Au Hasard Balthazar : Robert Bresson’s minimalist 1966 drama, a fairly early addition to the Criterion Collection, finally gets the Blu-ray upgrade, and the results are luminous but not overwhelming. They shouldn’t be; this is a film best known for the stillness of its style, a series of vignettes (sometimes warm, sometimes cruel, sometimes heartbreaking) that seem to wander, and then clobber you. It’s so modest, in fact, that you don’t even notice how they’re rambling towards the giant questions of the third act. The sparseness of the production is mirrored by the simplicity of the acting, and yes, the master director somehow gets a soulful performance out of a donkey (or, ya know, the power of montage and all that) – thus, its closing images are indescribably moving. This silent observer becomes, in a way, Bresson’s stand-in – he watches, but does not judge. (Includes vintage television feature, interview, and trailer.)

Aloha, Bobby and Rose: There’s a good chance you’ve never heard of Floyd Mutrux, and that’s a shame, because he directed two of the great American movies of the 1970s (no small accomplishment, that). One was the infectiously energetic (and, these days, impossible to find) early-rock snapshot American Hot Wax; the other is this foggy 1975 delight, in which Paul Le Mat and Diane Hull high-tail it out of Hollywood when a date-night prank turns deadly. But Mutrux handily transcends the cliches of the “lovers on the run” movie, thanks to the oddball specificity of his characters and the wild unpredictability of his storytelling. It’s the kind of movie you watch once, and then watch again to make sure you didn’t dream it. (Includes new interviews and original trailer.)

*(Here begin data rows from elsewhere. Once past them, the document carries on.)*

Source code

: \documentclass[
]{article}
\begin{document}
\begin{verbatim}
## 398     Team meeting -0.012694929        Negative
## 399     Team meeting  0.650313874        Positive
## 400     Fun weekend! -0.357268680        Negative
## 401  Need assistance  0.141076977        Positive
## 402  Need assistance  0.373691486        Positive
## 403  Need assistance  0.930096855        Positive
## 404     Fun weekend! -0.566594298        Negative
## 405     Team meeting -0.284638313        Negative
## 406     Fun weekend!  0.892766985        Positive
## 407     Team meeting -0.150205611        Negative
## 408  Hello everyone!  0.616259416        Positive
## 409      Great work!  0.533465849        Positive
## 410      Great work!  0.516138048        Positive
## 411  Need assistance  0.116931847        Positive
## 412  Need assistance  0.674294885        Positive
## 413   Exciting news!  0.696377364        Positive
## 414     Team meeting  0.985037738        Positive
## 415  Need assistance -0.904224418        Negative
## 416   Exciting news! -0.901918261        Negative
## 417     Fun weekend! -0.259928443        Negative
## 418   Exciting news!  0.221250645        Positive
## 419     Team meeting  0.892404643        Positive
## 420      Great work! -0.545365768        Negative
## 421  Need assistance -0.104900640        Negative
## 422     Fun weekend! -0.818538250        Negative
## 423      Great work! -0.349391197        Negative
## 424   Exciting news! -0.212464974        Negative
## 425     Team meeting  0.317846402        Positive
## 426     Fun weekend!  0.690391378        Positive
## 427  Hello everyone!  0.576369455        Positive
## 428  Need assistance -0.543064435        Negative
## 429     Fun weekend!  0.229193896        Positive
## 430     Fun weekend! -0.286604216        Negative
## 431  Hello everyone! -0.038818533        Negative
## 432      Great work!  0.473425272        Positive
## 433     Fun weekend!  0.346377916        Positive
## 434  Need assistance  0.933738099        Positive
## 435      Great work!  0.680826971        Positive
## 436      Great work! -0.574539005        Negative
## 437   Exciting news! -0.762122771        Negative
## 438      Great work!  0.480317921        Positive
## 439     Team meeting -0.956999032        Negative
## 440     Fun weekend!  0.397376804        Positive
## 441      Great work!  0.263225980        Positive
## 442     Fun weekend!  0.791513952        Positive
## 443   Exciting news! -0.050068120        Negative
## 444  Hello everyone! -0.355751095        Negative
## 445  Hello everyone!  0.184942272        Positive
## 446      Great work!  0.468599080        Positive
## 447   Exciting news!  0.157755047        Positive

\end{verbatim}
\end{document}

Cold Turkey: Before he revolutionized television in the 1970s, Norman Lear co-wrote and directed this 1971 comedy in which a PR-hungry tobacco company offers up $25 million to any town in America that can quit smoking for 30 days. Lear masterfully sees past the obvious jokes, of lies and brags and sneaking smokes, and finds the bigger, juicier target: the average American’s hunger for recognition, fame, and (if all else fails) notoriety. And Lear’s not the only TV talent on hand – Dick Van Dyke stars as the righteous minister of the town in question, Bob Newhart is uproariously slimy as the ad man behind the campaign, and Tom Poston, Jean Stapleton, Paul Benedict, and (most of all) Bob & Ray shine in their supporting roles. (No bonus features.)